MATH6166 Statistical Computing for Data Scientists/MATH6173 Statistical Computing — Coursework
Instructions for Coursework
1. This coursework assignment is worth 100% of the overall mark for the module MATH6166, and 50% of the overall mark for the module MATH6173.
2. The deadline is 15:00 on Friday 17th November 2023, and your completed work must be submitted electronically via Blackboard.
3. All of your answers to the coursework are to be written in the R Markdown file “Coursework- template.Rmd”, which can be found under the Coursework heading in the Assessment panel on Black- board. Download this file and write all of your answers to the coursework questions in this file only.
4. The file “Coursework-template.Rmd” is a template answer sheet that is used to write your answers to all of the coursework questions. This is the only file that you need to use to write down your answers. You must not delete any of the content from this file; for example, do not change the names or options of code chunks, or change the layout of the file. The layout of the file has been designed specifically so that the correctness of the R functions that you write can be systematically assessed.
5. You must write all of your coding answers to each question in the corresponding empty R Markdown code chunk within the file. Do not create any new code chunks. Each code chunk has a name that matches the corresponding coursework question, and there are comments that signpost where to provide an answer for a specific question. For example, for Question 1 (a), you will see the comment Write your code for Q1 (a) in the code chunk below: and below this comment will be a code chunk with the label Q1a. Any changes you make outside of the designated code chunks will likely result in your assessment not being able to be marked. All the coding answers must be carried out through R commands (do not use comments to give your answers).
6. Where relevant, report your answers in the designated section below the R code chunks for each question in the R Markdown file. For example, for Question 1 (a), you will see the comment Report your answer for Q1 (a) below:, below which you can write your answer in standard R Markdown formatting.
7. When writing an R function, the
• function name,
• argument names and data type, and
• output names and data type
must be exactly the same as those specified in the questions; otherwise a heavy penalty will be applied. Please note that uppercase and lowercase of the same alphabet are not the same character, so if the question asks to write a function/argument called, apple, but a function/argument called applE is presented in your answer, then that would be wrong.
8. Your submission must consist of exactly two files; the R Markdown file and its associated html file that is created by knitting/rendering the R Markdown file. The R Markdown file is the “Coursework- template.Rmd” file with your answers added in the appropriate places. Using this file, you must generate a html output file using the knit functionality in R Markdown, and submit this along with the R Markdown file.
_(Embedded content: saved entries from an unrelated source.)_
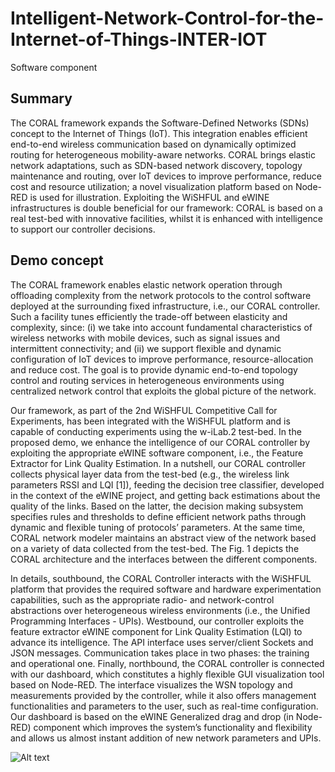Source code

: # Intelligent-Network-Control-for-the-Internet-of-Things-INTER-IOT
Software component
## Summary 
The CORAL framework expands the Software-Defined Networks (SDNs) concept to the Internet of Things (IoT). This integration enables efficient end-to-end wireless communication based on dynamically optimized routing for heterogeneous mobility-aware networks. CORAL brings elastic network adaptations, such as SDN-based network discovery, topology maintenance and routing, over IoT devices to improve performance, reduce cost and resource utilization; a novel visualization platform based on Node-RED is used for illustration. Exploiting the WiSHFUL and eWINE infrastructures is double beneficial for our framework: CORAL is based on a real test-bed with innovative facilities, whilst it is enhanced with intelligence to support our controller decisions.

## Demo concept
The CORAL framework enables elastic network operation through offloading complexity from the network protocols to the control software deployed at the surrounding fixed infrastructure, i.e., our CORAL controller. Such a facility tunes efficiently the trade-off between elasticity and complexity, since: (i) we take into account fundamental characteristics of wireless networks with mobile devices, such as signal issues and intermittent connectivity; and (ii) we support flexible and dynamic configuration of IoT devices to improve performance, resource-allocation and reduce cost. The goal is to provide dynamic end-to-end topology control and routing services in heterogeneous environments using centralized network control that exploits the global picture of the network.

Our framework, as part of the 2nd WiSHFUL Competitive Call for Experiments, has been integrated with the WiSHFUL platform and is capable of conducting experiments using the w-iLab.2 test-bed. In the proposed demo, we enhance the intelligence of our CORAL controller by exploiting the appropriate eWINE software component, i.e., the Feature Extractor for Link Quality Estimation. In a nutshell, our CORAL controller collects physical layer data from the test-bed (e.g., the wireless link parameters RSSI and LQI [1]), feeding the decision tree classifier, developed in the context of the eWINE project, and getting back estimations about the quality of the links. Based on the latter, the decision making subsystem specifies rules and thresholds to define efficient network paths through dynamic and flexible tuning of protocols’ parameters. At the same time, CORAL network modeler maintains an abstract view of the network based on a variety of data collected from the test-bed. The Fig. 1 depicts the CORAL architecture and the interfaces between the different components.

In details, southbound, the CORAL Controller interacts with the WiSHFUL platform that provides the required software and hardware experimentation capabilities, such as the appropriate radio- and network-control abstractions over heterogeneous wireless environments (i.e., the Unified Programming Interfaces - UPIs). Westbound, our controller exploits the feature extractor eWINE component for Link Quality Estimation (LQI) to advance its intelligence. The API interface uses server/client Sockets and JSON messages. Communication takes place in two phases: the training and operational one. Finally, northbound, the CORAL controller is connected with our dashboard, which constitutes a highly flexible GUI visualization tool based on Node-RED. The interface visualizes the WSN topology and measurements provided by the controller, while it also offers management functionalities and parameters to the user, such as real-time configuration. Our dashboard is based on the eWINE Generalized drag and drop (in Node-RED) component which improves the system’s functionality and flexibility and allows us almost instant addition of new network parameters and UPIs.

![Alt text](https://user-images.githubusercontent.com/24733570/31710617-d2945114-b3f5-11e7-8288-6634dcac9ab3.jpg)


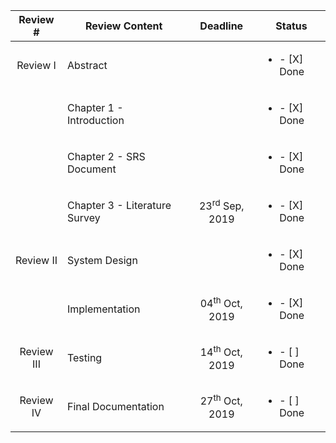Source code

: |  Review #  |         Review Content        |           Deadline        |           Status               |
|:----------:|-------------------------------|:-------------------------:|--------------------------------|
| Review I   | Abstract                      |                           | <ul><li> - [X] Done </li></ul> |
|            | Chapter 1 - Introduction      |                           | <ul><li> - [X] Done </li></ul> |
|            | Chapter 2 - SRS Document      |                           | <ul><li> - [X] Done </li></ul> | 
|            | Chapter 3 - Literature Survey | 23<sup>rd</sup> Sep, 2019 | <ul><li> - [X] Done </li></ul> |
| Review II  | System Design                 |                           | <ul><li> - [X] Done </li></ul> |
|            | Implementation                | 04<sup>th</sup> Oct, 2019 | <ul><li> - [X] Done </li></ul> |
| Review III | Testing                       | 14<sup>th</sup> Oct, 2019 | <ul><li> - [ ] Done </li></ul> |
| Review IV  | Final Documentation           | 27<sup>th</sup> Oct, 2019 | <ul><li> - [ ] Done </li></ul> |
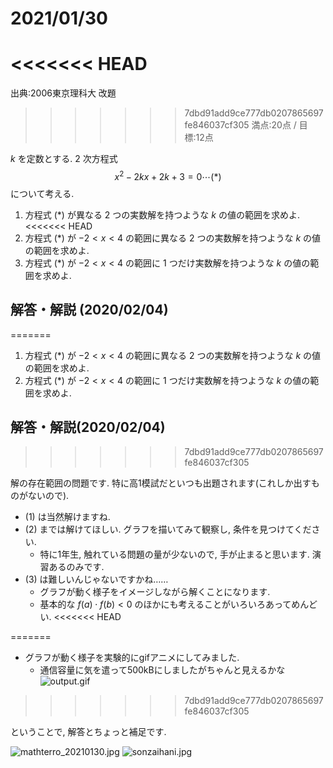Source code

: # 2021/01/30

<<<<<<< HEAD
=======
出典:2006東京理科大 改題

>>>>>>> 7dbd91add9ce777db0207865697fe846037cf305
満点:20点 / 目標:12点

$k$ を定数とする. $2$ 次方程式 $$x^2-2kx+2k+3=0 \cdots (\ast)$$ について考える.

1. 方程式 $(\ast)$ が異なる $2$ つの実数解を持つような $k$ の値の範囲を求めよ.
<<<<<<< HEAD
1. 方程式 $(\ast)$ が $-2<x<4$ の範囲に異なる $2$ つの実数解を持つような $k$ の値の範囲を求めよ.
1. 方程式 $(\ast)$ が $-2<x<4$ の範囲に $1$ つだけ実数解を持つような $k$ の値の範囲を求めよ.

<div style="page-break-before:always"></div>

## 解答・解説 (2020/02/04)
=======
1. 方程式 $(\ast)$ が $-2 < x < 4$ の範囲に異なる $2$ つの実数解を持つような $k$ の値の範囲を求めよ.
1. 方程式 $(\ast)$ が $-2 < x < 4$ の範囲に $1$ つだけ実数解を持つような $k$ の値の範囲を求めよ.


<div style="page-break-before:always"></div>

## 解答・解説(2020/02/04)
>>>>>>> 7dbd91add9ce777db0207865697fe846037cf305

解の存在範囲の問題です. 特に高1模試だといつも出題されます(これしか出すものがないので).

- (1) は当然解けますね.
- (2) までは解けてほしい. グラフを描いてみて観察し, 条件を見つけてください.
    - 特に1年生, 触れている問題の量が少ないので, 手が止まると思います. 演習あるのみです.
- (3) は難しいんじゃないですかね……
    - グラフが動く様子をイメージしながら解くことになります. 
    - 基本的な $f(a) \cdot f(b) < 0$ のほかにも考えることがいろいろあってめんどい.
<<<<<<< HEAD
<!-- - グラフが動く様子を実験的にgifアニメにしてみました
    - 通信容量に気を遣って500KBにしましたがちゃんと見えるかな
    ![output.gif](https://qiita-image-store.s3.ap-northeast-1.amazonaws.com/0/559517/b75f619e-8cd8-ec2d-3d86-56601f0034fd.gif) -->
=======

- グラフが動く様子を実験的にgifアニメにしてみました. 
    - 通信容量に気を遣って500kBにしましたがちゃんと見えるかな
    ![output.gif](https://qiita-image-store.s3.ap-northeast-1.amazonaws.com/0/559517/b75f619e-8cd8-ec2d-3d86-56601f0034fd.gif)
>>>>>>> 7dbd91add9ce777db0207865697fe846037cf305

ということで, 解答とちょっと補足です.

![mathterro_20210130.jpg](https://qiita-image-store.s3.ap-northeast-1.amazonaws.com/0/559517/1cec2c3e-2572-3d53-9043-ded51104d506.jpeg)
![sonzaihani.jpg](https://qiita-image-store.s3.ap-northeast-1.amazonaws.com/0/559517/26fea5d2-1f23-82f7-12d3-fcfa3aff9717.jpeg)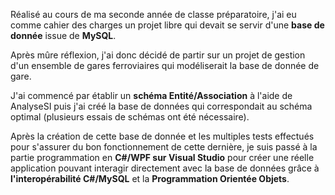 Réalisé au cours de ma seconde année de classe préparatoire, j'ai eu comme cahier des charges un projet libre qui devait se servir d'une <strong>base de donnée</strong> issue de <strong>MySQL</strong>. 

Après mûre réflexion, j'ai donc décidé de partir sur un projet de gestion d'un ensemble de gares ferroviaires qui modéliserait la base de donnée de gare.

J'ai commencé par établir un <strong>schéma Entité/Association</strong> à l'aide de AnalyseSI puis j'ai créé la base de données qui correspondait au schéma optimal (plusieurs essais de schémas ont été nécessaire).

Après la création de cette base de donnée et les multiples tests effectués pour s'assurer du bon fonctionnement de cette dernière, je suis passé à la partie programmation en <strong>C#/WPF sur Visual Studio</strong> pour créer une réelle application pouvant interagir directement avec la base de données grâce à <strong>l'interopérabilité C#/MySQL</strong> et la <strong>Programmation Orientée Objets</strong>.
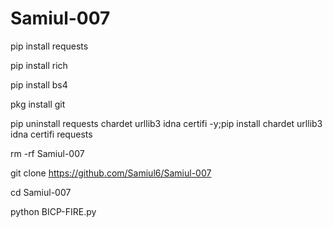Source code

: # Samiul-007


pip install requests

pip install rich 

pip install bs4

pkg install git

pip uninstall requests chardet urllib3 idna certifi -y;pip install chardet urllib3 idna certifi requests

rm -rf Samiul-007

git clone https://github.com/Samiul6/Samiul-007

cd Samiul-007

python BICP-FIRE.py
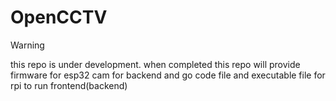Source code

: # OpenCCTV


> [!WARNING]
> this repo is under development.
> when completed this repo will provide firmware for esp32 cam for backend and go code file
> and executable file for rpi to run frontend(backend)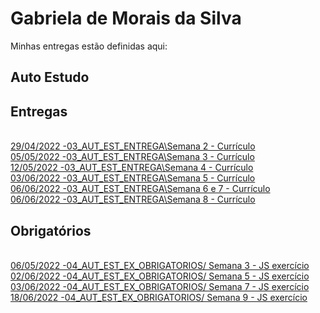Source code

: # Gabriela de Morais da Silva 
Minhas entregas estão definidas aqui:
## Auto Estudo 
## Entregas 
<br>
<a href="https://github.com/gaebizinha/Template_Aluna_Gabriela_Mod2/tree/main/03_AUT_EST_ENTREGA/Semana%202"> 29/04/2022 -03_AUT_EST_ENTREGA\Semana 2 - Currículo</a>
<br>
<a href="https://github.com/gaebizinha/Template_Aluna_Gabriela_Mod2/tree/main/03_AUT_EST_ENTREGA/Semana%203"> 05/05/2022 -03_AUT_EST_ENTREGA\Semana 3 - Currículo</a>
<br>
<a href="https://github.com/gaebizinha/Template_Aluna_Gabriela_Mod2/tree/main/03_AUT_EST_ENTREGA/Semana%204"> 12/05/2022 -03_AUT_EST_ENTREGA\Semana 4 - Currículo</a>
<br>
<a href="https://github.com/gaebizinha/Template_Aluna_Gabriela_Mod2/tree/main/03_AUT_EST_ENTREGA/Semana%205/Curr%C3%ADculo"> 03/06/2022 -03_AUT_EST_ENTREGA\Semana 5 - Currículo</a>
<br>
<a href="https://github.com/gaebizinha/Template_Aluna_Gabriela_Mod2/tree/main/03_AUT_EST_ENTREGA/Semana%206%20e%207"> 06/06/2022 -03_AUT_EST_ENTREGA\Semana 6 e 7 - Currículo</a>
<br>
<a href="https://github.com/gaebizinha/Template_Aluna_Gabriela_Mod2/tree/main/03_AUT_EST_ENTREGA/Semana%208"> 06/06/2022 -03_AUT_EST_ENTREGA\Semana 8 - Currículo</a>

## Obrigatórios
<br>
<a href="https://github.com/gaebizinha/Template_Aluna_Gabriela_Mod2/tree/main/04_AUT_EST_EX_OBRIGATORIOS/Semana%203"> 06/05/2022 -04_AUT_EST_EX_OBRIGATORIOS/ Semana 3 - JS exercício </a>
<br>
<a href="https://github.com/gaebizinha/Template_Aluna_Gabriela_Mod2/tree/main/04_AUT_EST_EX_OBRIGATORIOS/Semana%205"> 02/06/2022 -04_AUT_EST_EX_OBRIGATORIOS/ Semana 5 - JS exercício </a>
<br>
<a href="https://github.com/gaebizinha/Template_Aluna_Gabriela_Mod2/tree/main/04_AUT_EST_EX_OBRIGATORIOS/Semana%207"> 03/06/2022 -04_AUT_EST_EX_OBRIGATORIOS/ Semana 7 - JS exercício </a>
<br>
<a href="https://github.com/gaebizinha/Template_Aluna_Gabriela_Mod2/tree/main/04_AUT_EST_EX_OBRIGATORIOS/Semana%209"> 18/06/2022 -04_AUT_EST_EX_OBRIGATORIOS/ Semana 9 - JS exercício </a>


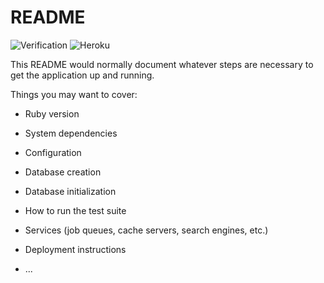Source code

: # README

![Verification](https://github.com/jfgilmore/bagukira-backend/workflows/Verification/badge.svg?branch=master&event=status)
![Heroku](http://heroku-badge.herokuapp.com/?app=bagukira&root=index.html)

This README would normally document whatever steps are necessary to get the
application up and running.

Things you may want to cover:

- Ruby version

- System dependencies

- Configuration

- Database creation

- Database initialization

- How to run the test suite

- Services (job queues, cache servers, search engines, etc.)

- Deployment instructions

- ...
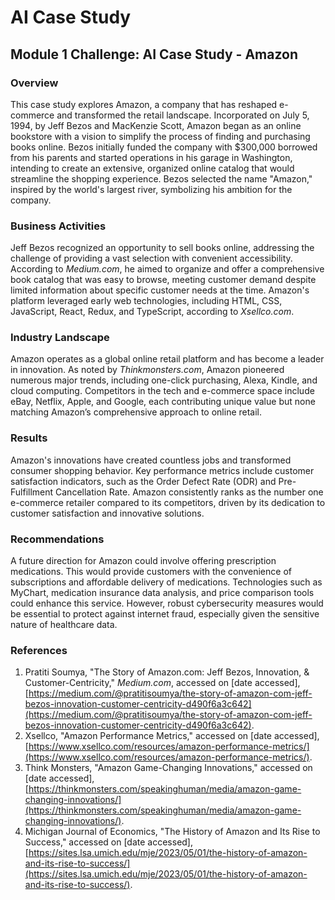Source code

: # AI Case Study
## Module 1 Challenge: AI Case Study - Amazon

### Overview
This case study explores Amazon, a company that has reshaped e-commerce and transformed the retail landscape. Incorporated on July 5, 1994, by Jeff Bezos and MacKenzie Scott, Amazon began as an online bookstore with a vision to simplify the process of finding and purchasing books online. Bezos initially funded the company with $300,000 borrowed from his parents and started operations in his garage in Washington, intending to create an extensive, organized online catalog that would streamline the shopping experience. Bezos selected the name "Amazon," inspired by the world's largest river, symbolizing his ambition for the company.

### Business Activities
Jeff Bezos recognized an opportunity to sell books online, addressing the challenge of providing a vast selection with convenient accessibility. According to *Medium.com*, he aimed to organize and offer a comprehensive book catalog that was easy to browse, meeting customer demand despite limited information about specific customer needs at the time. Amazon's platform leveraged early web technologies, including HTML, CSS, JavaScript, React, Redux, and TypeScript, according to *Xsellco.com*.

### Industry Landscape
Amazon operates as a global online retail platform and has become a leader in innovation. As noted by *Thinkmonsters.com*, Amazon pioneered numerous major trends, including one-click purchasing, Alexa, Kindle, and cloud computing. Competitors in the tech and e-commerce space include eBay, Netflix, Apple, and Google, each contributing unique value but none matching Amazon’s comprehensive approach to online retail.

### Results
Amazon's innovations have created countless jobs and transformed consumer shopping behavior. Key performance metrics include customer satisfaction indicators, such as the Order Defect Rate (ODR) and Pre-Fulfillment Cancellation Rate. Amazon consistently ranks as the number one e-commerce retailer compared to its competitors, driven by its dedication to customer satisfaction and innovative solutions.

### Recommendations
A future direction for Amazon could involve offering prescription medications. This would provide customers with the convenience of subscriptions and affordable delivery of medications. Technologies such as MyChart, medication insurance data analysis, and price comparison tools could enhance this service. However, robust cybersecurity measures would be essential to protect against internet fraud, especially given the sensitive nature of healthcare data.

### References
1. Pratiti Soumya, "The Story of Amazon.com: Jeff Bezos, Innovation, & Customer-Centricity," *Medium.com*, accessed on [date accessed], [https://medium.com/@pratitisoumya/the-story-of-amazon-com-jeff-bezos-innovation-customer-centricity-d490f6a3c642](https://medium.com/@pratitisoumya/the-story-of-amazon-com-jeff-bezos-innovation-customer-centricity-d490f6a3c642).
2. Xsellco, "Amazon Performance Metrics," accessed on [date accessed], [https://www.xsellco.com/resources/amazon-performance-metrics/](https://www.xsellco.com/resources/amazon-performance-metrics/).
3. Think Monsters, "Amazon Game-Changing Innovations," accessed on [date accessed], [https://thinkmonsters.com/speakinghuman/media/amazon-game-changing-innovations/](https://thinkmonsters.com/speakinghuman/media/amazon-game-changing-innovations/).
4. Michigan Journal of Economics, "The History of Amazon and Its Rise to Success," accessed on [date accessed], [https://sites.lsa.umich.edu/mje/2023/05/01/the-history-of-amazon-and-its-rise-to-success/](https://sites.lsa.umich.edu/mje/2023/05/01/the-history-of-amazon-and-its-rise-to-success/).

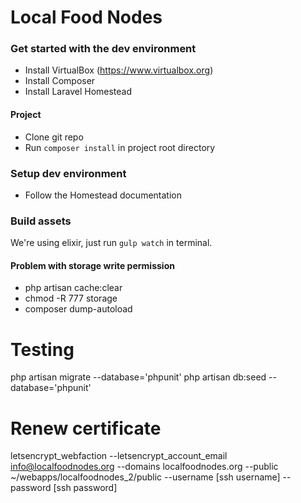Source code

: # Local Food Nodes

### Get started with the dev environment
* Install VirtualBox (https://www.virtualbox.org)
* Install Composer
* Install Laravel Homestead

#### Project
* Clone git repo
* Run `composer install` in project root directory

### Setup dev environment
* Follow the Homestead documentation

### Build assets
We're using elixir, just run `gulp watch` in terminal.

#### Problem with storage write permission
* php artisan cache:clear
* chmod -R 777 storage
* composer dump-autoload

# Testing
php artisan migrate --database='phpunit'
php artisan db:seed --database='phpunit'

# Renew certificate
letsencrypt_webfaction --letsencrypt_account_email info@localfoodnodes.org --domains localfoodnodes.org --public ~/webapps/localfoodnodes_2/public --username [ssh username] --password [ssh password]
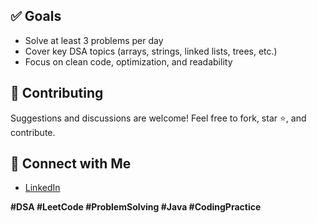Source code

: 
## ✅ Goals

- Solve at least 3 problems per day
- Cover key DSA topics (arrays, strings, linked lists, trees, etc.)
- Focus on clean code, optimization, and readability

## 🤝 Contributing

Suggestions and discussions are welcome! Feel free to fork, star ⭐, and contribute.

## 🔗 Connect with Me

- [LinkedIn](https://www.linkedin.com/in/prahalad-pal-31635b25a)

**#DSA #LeetCode  #ProblemSolving #Java #CodingPractice**
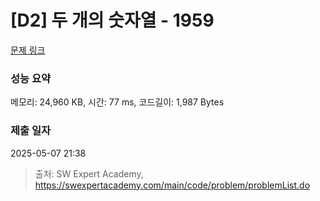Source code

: # [D2] 두 개의 숫자열 - 1959 

[문제 링크](https://swexpertacademy.com/main/code/problem/problemDetail.do?contestProbId=AV5PpoFaAS4DFAUq) 

### 성능 요약

메모리: 24,960 KB, 시간: 77 ms, 코드길이: 1,987 Bytes

### 제출 일자

2025-05-07 21:38



> 출처: SW Expert Academy, https://swexpertacademy.com/main/code/problem/problemList.do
9. Your R Markdown file must be renamed, and have the file name <your student ID>.Rmd. For example, if your student ID is 12345678, then your script. must have the file name 12345678.Rmd.
10. Similarly, the associated html file should be named <your student ID>.html. For example, if your student ID is 12345678, then your html file must have the file name 12345678.html. (This should be correctly named by default provided that you have named the R Markdown file correctly.)
11. Missing R codes will be penalised. Please ensure the submitted files have the correct file format; otherwise it cannot be marked. Note an R Markdown file is a different format to an R script. file.
12. Your entire R Markdown file must be reproducible and run without any errors.
13. You must informatively comment your R code where appropriate.
14. Unless specifically stated otherwise, you do not have to include error handling in your code.
15. Ensure that all required plots are informative, including the use of appropriate plotting areas, points/lines sizes and colours, as well as including meaningful labels, titles and legends.
16. You must not load any add-on packages, i.e., using functions library or require etc.
17. All data files required to complete the Coursework can be downloaded from Blackboard, under the Coursework panel.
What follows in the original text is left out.